The BluFin Business Cycle Indicator (BCI), that reflects various macroeconomic trends on a monthly basis, was marginally down at 159.7 in December against 160 in November.
The weakness is primarily due to global economic recession affecting country's foreign trade and slowdown in the domestic consumer sector, while production of basic and intermediate economic goods continues to improve, BluFin, a financial information and content provider, said.
"Current data at the component level suggests that the sluggish recovery is primarily a function of the global economic recession affecting India's foreign trade as well as a slowdown in the domestic consumer sector," the report said.
"The major positive contributors continue the basic and intermediate sectors. The policy reforms initiated by the government should be addressing weaknesses in the future; they are yet to have any significant impact on current trends, it added.

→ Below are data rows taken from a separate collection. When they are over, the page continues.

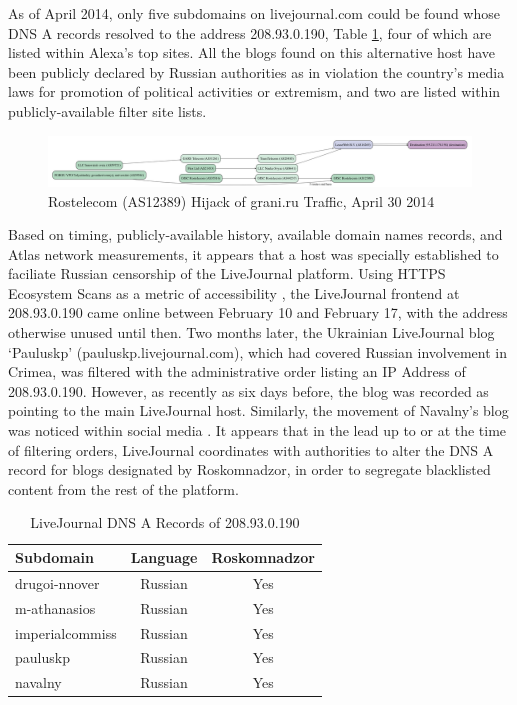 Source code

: As of April 2014, only five subdomains on livejournal.com could be found whose
DNS A records resolved to the address 208.93.0.190, Table
\ref{table:lj-blocked-blogs}, four of which are listed within Alexa's top sites. All
the blogs found on this alternative host have been publicly declared by Russian
authorities as in violation the country's media laws for promotion of political
activities or extremism, and two are listed within publicly-available filter
site lists. 

\begin{figure}
  \includegraphics[width=\textwidth]{resources/atlas_cache-results-measurement_id-1663748.png}
  \caption{Rostelecom (AS12389) Hijack of grani.ru Traffic, April 30 2014}
  \label{image:ru-grani-hijack}
\end{figure}

Based on timing, publicly-available history, available domain names records,
and Atlas network measurements, it appears that a host was specially
established to faciliate Russian censorship of the LiveJournal platform. 
Using HTTPS Ecosystem Scans as a metric of accessibility
\cite{projectsonar}, the LiveJournal frontend at 208.93.0.190 came online
between February 10 and February 17, with the address otherwise unused until
then. Two months later, the Ukrainian LiveJournal blog `Pauluskp'
(pauluskp.livejournal.com), which had covered Russian involvement in Crimea,
was filtered with the administrative order listing an IP Address of
208.93.0.190. However, as recently as six days before, the blog was recorded as
pointing to the main LiveJournal host. Similarly, the movement of Navalny's
blog was noticed within social media \cite{miptru2014}. It appears that in the
lead up to or at the time of filtering orders, LiveJournal coordinates with
authorities to alter the DNS A record for blogs designated by Roskomnadzor, in
order to segregate blacklisted content from the rest of the platform.

\begin{table}
    \begin{tabular}{l | c | c}
        \textbf{Subdomain} & \textbf{Language} & \textbf{Roskomnadzor}\\
        \hline
        drugoi-nnover & Russian & Yes\\
        m-athanasios & Russian & Yes\\
        imperialcommiss & Russian & Yes\\
        pauluskp & Russian & Yes \\
        navalny & Russian & Yes \\
        \hline
    \end{tabular}
    \caption{LiveJournal DNS A Records of 208.93.0.190}
    \label{table:lj-blocked-blogs}
\end{table}

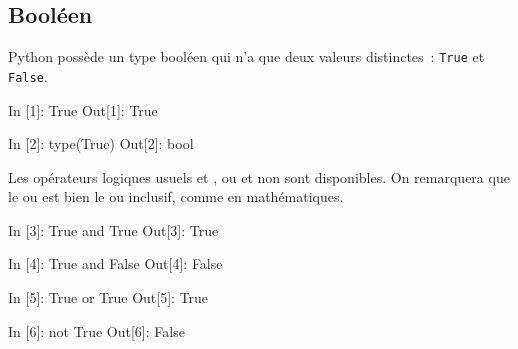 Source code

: \documentclass{magnolia}
\begin{document}









\subsection{Booléen}

Python possède un type booléen qui n'a que deux valeurs distinctes~:
\verb_True_ et \verb_False_. 

\begin{pythoncode}
In [1]: True
Out[1]: True

In [2]: type(True)
Out[2]: bool
\end{pythoncode}

\noindent
Les opérateurs logiques usuels \og et \fg, \og ou \fg et \og non \fg sont disponibles. On
remarquera que le \og ou \fg est bien le ou inclusif, comme en mathématiques.

\begin{pythoncode}
In [3]: True and True
Out[3]: True

In [4]: True and False
Out[4]: False

In [5]: True or True
Out[5]: True

In [6]: not True
Out[6]: False
\end{pythoncode}
\end{document}
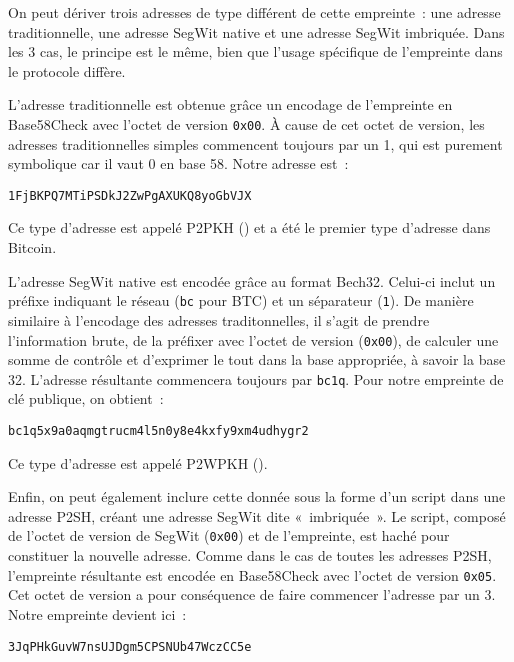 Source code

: On peut dériver trois adresses de type différent de cette empreinte~: une adresse traditionnelle, une adresse SegWit native et une adresse SegWit imbriquée. Dans les 3 cas, le principe est le même, bien que l'usage spécifique de l'empreinte dans le protocole diffère.

L'adresse traditionnelle est obtenue grâce un encodage de l'empreinte en Base58Check avec l'octet de version \texttt{0x00}. À cause de cet octet de version, les adresses traditionnelles simples commencent toujours par un 1, qui est purement symbolique car il vaut 0 en base 58. Notre adresse est~:

\begin{Verbatim}[fontsize=\footnotesize]
1FjBKPQ7MTiPSDkJ2ZwPgAXUKQ8yoGbVJX
\end{Verbatim}

Ce type d'adresse est appelé P2PKH () et a été le premier type d'adresse dans Bitcoin.

L'adresse SegWit native est encodée grâce au format Bech32. Celui-ci inclut un préfixe indiquant le réseau (\texttt{bc} pour BTC) et un séparateur (\texttt{1}). De manière similaire à l'encodage des adresses traditonnelles, il s'agit de prendre l'information brute, de la préfixer avec l'octet de version (\texttt{0x00}), de calculer une somme de contrôle et d'exprimer le tout dans la base appropriée, à savoir la base 32. L'adresse résultante commencera toujours par \texttt{bc1q}. Pour notre empreinte de clé publique, on obtient~:

\begin{Verbatim}[fontsize=\footnotesize]
bc1q5x9a0aqmgtrucm4l5n0y8e4kxfy9xm4udhygr2
\end{Verbatim}

Ce type d'adresse est appelé P2WPKH ().

Enfin, on peut également inclure cette donnée sous la forme d'un script dans une adresse P2SH, créant une adresse SegWit dite «~imbriquée~». Le script, composé de l'octet de version de SegWit (\texttt{0x00}) et de l'empreinte, est haché pour constituer la nouvelle adresse. Comme dans le cas de toutes les adresses P2SH, l'empreinte résultante est encodée en Base58Check avec l'octet de version \texttt{0x05}. Cet octet de version a pour conséquence de faire commencer l'adresse par un 3. Notre empreinte devient ici~:

\begin{Verbatim}[fontsize=\footnotesize]
3JqPHkGuvW7nsUJDgm5CPSNUb47WczCC5e
\end{Verbatim}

However, implied the year-on-year growth rate was positive at three per cent suggesting the Indian economy is growing at a better rate than the previous year.
"India's recovery remains tepid primarily due to global weakness. It is important that fiscal reforms be implemented reasonably soon to act as an antidote to the weakness abroad," BluFin Director Sam Thomas said.
BluFin Vice-President (Research and Development) Debopam Chaudhuri said," the BCI trend over the last few months has been suggesting a bottoming out in the current business cycle of the Indian economy. However, the suppressed year-on-year growth in this Indicator signifies that the path to recovery would be very slow."
The latest BCI, which is designed to ascertain turns in the business cycle, takes into account five broad areas -- capital markets, foreign trade, policy, real economy and survey.
Going by December readings, there has been improvement in electricity production, revenues from freight earned by railways, and production of key metals such as iron and aluminum.
However, factors which adversely impacted the index growth included imports of petroleum products and organic chemicals and prices of rubber and gold. Also, domestic air traffic growth (both passengers and cargo) continued to be negative.